Hi Armida, Yes, I believe it uses masses based on element assignments in Chimera. I didn't write the script, but looking at it I see "a.element.mass": <http://www.cgl.ucsf.edu/pipermail/chimera-users/attachments/20080321/21f01cd...
How the element is assigned depends on the input file. PDB files can have an element column, but if that is not present, the atom name is used. In that case, it is important that the atom names be in the correct columns, otherwise it is not possible to distinguish calcium from carbon named CA. See discussion of PDB format: <http://www.cgl.ucsf.edu/chimera/docs/UsersGuide/tutorials/framepdbintro.html
You can doublecheck the element assignments by using "Select... Chemistry... element... [etc.]" and seeing if that selects what you expect. You could select carbons and see if that selects the same number of atoms as when you select the whole model.
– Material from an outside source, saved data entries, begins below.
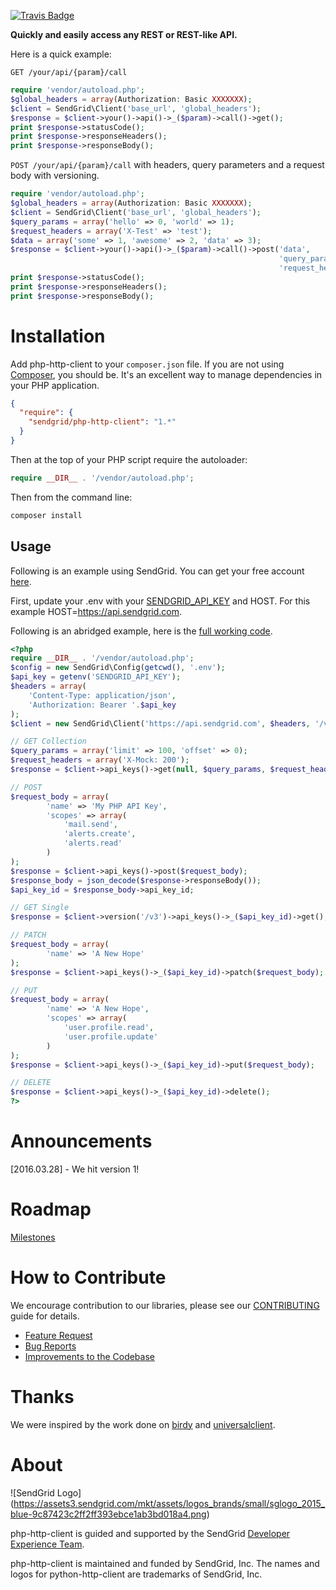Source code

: [![Travis Badge](https://travis-ci.org/sendgrid/php-http-client.svg?branch=master)](https://travis-ci.org/sendgrid/php-http-client)

**Quickly and easily access any REST or REST-like API.**

Here is a quick example:

`GET /your/api/{param}/call`

```php
require 'vendor/autoload.php';
$global_headers = array(Authorization: Basic XXXXXXX);
$client = SendGrid\Client('base_url', 'global_headers');
$response = $client->your()->api()->_($param)->call()->get();
print $response->statusCode();
print $response->responseHeaders();
print $response->responseBody();
```

`POST /your/api/{param}/call` with headers, query parameters and a request body with versioning.

```php
require 'vendor/autoload.php';
$global_headers = array(Authorization: Basic XXXXXXX);
$client = SendGrid\Client('base_url', 'global_headers');
$query_params = array('hello' => 0, 'world' => 1);
$request_headers = array('X-Test' => 'test');
$data = array('some' => 1, 'awesome' => 2, 'data' => 3);
$response = $client->your()->api()->_($param)->call()->post('data',
                                                            'query_params',
                                                            'request_headers');
print $response->statusCode();
print $response->responseHeaders();
print $response->responseBody();
```

# Installation

Add php-http-client to your `composer.json` file. If you are not using [Composer](http://getcomposer.org), you should be. It's an excellent way to manage dependencies in your PHP application. 

```json
{  
  "require": {
    "sendgrid/php-http-client": "1.*"
  }
}
```

Then at the top of your PHP script require the autoloader:

```php
require __DIR__ . '/vendor/autoload.php';
```

Then from the command line:

```bash
composer install
```

## Usage ##

Following is an example using SendGrid. You can get your free account [here](https://sendgrid.com/free?source=php-http-client).

First, update your .env with your [SENDGRID_API_KEY](https://app.sendgrid.com/settings/api_keys) and HOST. For this example HOST=https://api.sendgrid.com.

Following is an abridged example, here is the [full working code](https://github.com/sendgrid/php-http-client/tree/master/examples).

```php
<?php
require __DIR__ . '/vendor/autoload.php';
$config = new SendGrid\Config(getcwd(), '.env');
$api_key = getenv('SENDGRID_API_KEY');
$headers = array(
    'Content-Type: application/json',
    'Authorization: Bearer '.$api_key
);
$client = new SendGrid\Client('https://api.sendgrid.com', $headers, '/v3', null);

// GET Collection
$query_params = array('limit' => 100, 'offset' => 0);
$request_headers = array('X-Mock: 200');
$response = $client->api_keys()->get(null, $query_params, $request_headers);

// POST
$request_body = array(
        'name' => 'My PHP API Key',
        'scopes' => array(
            'mail.send',
            'alerts.create',
            'alerts.read'
        )
);
$response = $client->api_keys()->post($request_body);
$response_body = json_decode($response->responseBody());
$api_key_id = $response_body->api_key_id;

// GET Single
$response = $client->version('/v3')->api_keys()->_($api_key_id)->get();

// PATCH
$request_body = array(
        'name' => 'A New Hope'
);
$response = $client->api_keys()->_($api_key_id)->patch($request_body);

// PUT
$request_body = array(
        'name' => 'A New Hope',
        'scopes' => array(
            'user.profile.read',
            'user.profile.update'
        )
);
$response = $client->api_keys()->_($api_key_id)->put($request_body);

// DELETE
$response = $client->api_keys()->_($api_key_id)->delete();
?>
```

# Announcements

[2016.03.28] - We hit version 1!

# Roadmap

[Milestones](https://github.com/sendgrid/php-http-client/milestones)

# How to Contribute

We encourage contribution to our libraries, please see our [CONTRIBUTING](https://github.com/sendgrid/php-http-client/blob/master/CONTRIBUTING.md) guide for details.

* [Feature Request](https://github.com/sendgrid/php-http-client/blob/master/CONTRIBUTING.md#feature_request)
* [Bug Reports](https://github.com/sendgrid/php-http-client/blob/master/CONTRIBUTING.md#submit_a_bug_report)
* [Improvements to the Codebase](https://github.com/sendgrid/php-http-client/blob/master/CONTRIBUTING.md#improvements_to_the_codebase)

# Thanks

We were inspired by the work done on [birdy](https://github.com/inueni/birdy) and [universalclient](https://github.com/dgreisen/universalclient).

# About

![SendGrid Logo]
(https://assets3.sendgrid.com/mkt/assets/logos_brands/small/sglogo_2015_blue-9c87423c2ff2ff393ebce1ab3bd018a4.png)

php-http-client is guided and supported by the SendGrid [Developer Experience Team](mailto:dx@sendgrid.com).

php-http-client is maintained and funded by SendGrid, Inc. The names and logos for python-http-client are trademarks of SendGrid, Inc.
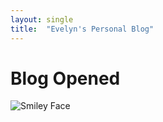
 ```yaml
---
layout: single
title:  "Evelyn's Personal Blog"
---
```


# Blog Opened
![Smiley Face](eldonwood.github.io/_posts/assets/images/smileyface.png)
Best, Elaine ----- Elaine C. Meng, Ph.D. meng@cgl.ucsf.edu UCSF Computer Graphics Lab and Babbitt Lab Department of Pharmaceutical Chemistry University of California, San Francisco http://www.cgl.ucsf.edu/home/meng/index.html On May 15, 2009, at 2:38 AM, A. Di Fenza wrote:
Dear Elaine,
your guess was perfectly right! Thank you very much for the detailed instructions it is the first time I use Chimera and that was what I needed, now it works.
I have a question about the algorithm. As far as I have understood, the script looks at the element name, say CA or N or C, to assign the atom mass. So that if I have a pdb made of CA atoms only, the atom masses used in the inertia matrix calculation are all the same. Is this right? I need to be sure because I calculated with your script the inertia matrix for the same protein first with all-atom and then with only the CA, and I got that they are very similar although using the same mass for all the atoms is a quite big approximation.